Grouped by weekday and summarized columns number_of_rides_casual, average_duration_casual, number_of_rides_member, average_duration_member by sum.

all_trips <- annual_data %>%
  group_by(day_of_week) %>%
  summarize(Annual_number_of_rides_casual = sum(number_of_rides_casual),
            Annual_number_of_rides_member = sum(number_of_rides_member),
            Annual_average_duration_casual = sum(average_duration_casual),
            Annual_average_duration_member = sum(average_duration_member))

Created the clustered column char using the ggplot2 library to visualize day_of_week vs number of rides.

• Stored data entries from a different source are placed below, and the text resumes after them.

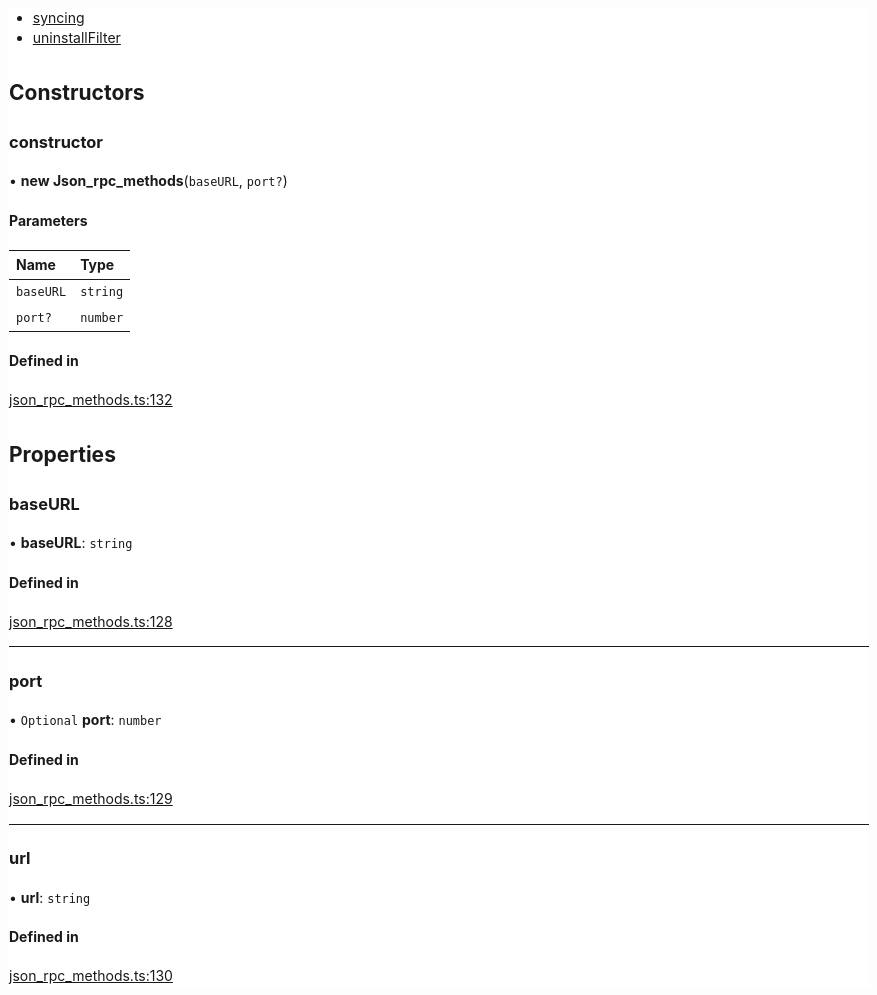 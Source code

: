 - [syncing](Json_rpc_methods.md#syncing)
- [uninstallFilter](Json_rpc_methods.md#uninstallfilter)

## Constructors

### constructor

• **new Json_rpc_methods**(`baseURL`, `port?`)

#### Parameters

| Name | Type |
| :------ | :------ |
| `baseURL` | `string` |
| `port?` | `number` |

#### Defined in

[json_rpc_methods.ts:132](https://github.com/etherdata-blockchain/etherdata-sdk/blob/904fd0a/sdk-dist/typescript/lib/json_rpc_methods.ts#L132)

## Properties

### baseURL

• **baseURL**: `string`

#### Defined in

[json_rpc_methods.ts:128](https://github.com/etherdata-blockchain/etherdata-sdk/blob/904fd0a/sdk-dist/typescript/lib/json_rpc_methods.ts#L128)

___

### port

• `Optional` **port**: `number`

#### Defined in

[json_rpc_methods.ts:129](https://github.com/etherdata-blockchain/etherdata-sdk/blob/904fd0a/sdk-dist/typescript/lib/json_rpc_methods.ts#L129)

___

### url

• **url**: `string`

#### Defined in

[json_rpc_methods.ts:130](https://github.com/etherdata-blockchain/etherdata-sdk/blob/904fd0a/sdk-dist/typescript/lib/json_rpc_methods.ts#L130)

Reshaped the data using the gather() function from the tidyr library to convert the wide format to a long format.

all_trips_v2 <- gather(all_trips, key = "Column", value = "Number_of_rides", Annual_number_of_rides_casual, Annual_number_of_rides_member)

Created clustered column chart using the ggplot() function and day_of_week as x-axis, Number_of_rides as y-axis, fill color, and other chart labels.

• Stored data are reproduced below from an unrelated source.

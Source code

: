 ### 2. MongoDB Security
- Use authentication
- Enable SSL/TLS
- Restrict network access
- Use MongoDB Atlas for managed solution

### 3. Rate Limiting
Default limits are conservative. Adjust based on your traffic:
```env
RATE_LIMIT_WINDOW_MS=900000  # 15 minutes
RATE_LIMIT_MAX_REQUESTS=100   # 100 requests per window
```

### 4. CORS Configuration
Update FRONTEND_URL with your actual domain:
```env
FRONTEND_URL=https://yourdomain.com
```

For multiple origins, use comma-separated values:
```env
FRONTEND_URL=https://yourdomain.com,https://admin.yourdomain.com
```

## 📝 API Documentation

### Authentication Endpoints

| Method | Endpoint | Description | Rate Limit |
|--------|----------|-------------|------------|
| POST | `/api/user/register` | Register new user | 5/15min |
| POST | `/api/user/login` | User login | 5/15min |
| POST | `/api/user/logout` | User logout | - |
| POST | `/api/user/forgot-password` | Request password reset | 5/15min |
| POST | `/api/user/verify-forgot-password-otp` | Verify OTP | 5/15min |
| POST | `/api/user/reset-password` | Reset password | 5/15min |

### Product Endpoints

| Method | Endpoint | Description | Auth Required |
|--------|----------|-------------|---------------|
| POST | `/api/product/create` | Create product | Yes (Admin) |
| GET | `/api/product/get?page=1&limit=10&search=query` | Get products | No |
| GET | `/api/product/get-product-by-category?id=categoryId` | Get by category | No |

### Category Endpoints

ggplot(all_trips_v2, aes(x = day_of_week, y = Number_of_rides, fill = Column)) +
  geom_col(position = "dodge") +
  labs(x = "day_of_week", y = "Number_of_rides", fill = "") +
  scale_fill_manual(values = c("#C40000", "#29C6D7")) +
  theme_classic()+
  scale_y_continuous(labels = scales::comma)

Created the clustered column char using the ggplot2 library to visualize day_of_week vs annual average duration of rides.

Reshaped the data using the gather() function from the tidyr library to convert the wide format to a long format.

all_trips_v3 <- gather(all_trips, key = "Column", value = "Average_duration", Annual_average_duration_casual, Annual_average_duration_member)

Created clustered column chart using the ggplot() function and day_of_week as x-axis, Average_duration(in sec) as y-axis, fill color, and other chart labels.

ggplot(all_trips_v3, aes(x = day_of_week, y = Average_duration, fill = Column)) +
  geom_col(position = "dodge") +
  labs(x = "day_of_week", y = "Average_duration(sec)", fill = "") +
  scale_fill_manual(values = c("#ED7D31", "#799AD5")) +
  theme_classic()+
  scale_y_continuous(labels = scales::comma)

FINDINGS
  1. The number of casual riders are comparatively higher as compared to member riders in a given day of the week.
    However, on weekends, the number of casual riders is high with Saturday having more casual riders than member riders.
  2. The average duration for casual riders is higher compared to that of member riders through out the week.
RECOMENDATIONS
  1. The marketing team should campaign more over the weekends with more emphasis on Saturday for change of membership from casual to member since the number of casual riders is high.
  2. The team should also offer discounted rates for to the casual riders for conversion to member riders with attractive deal such as half the monthly charge for the first month of subscription.
  3. The members should be encouraged to increase their ride duration on daily basis to improve their average duration per day.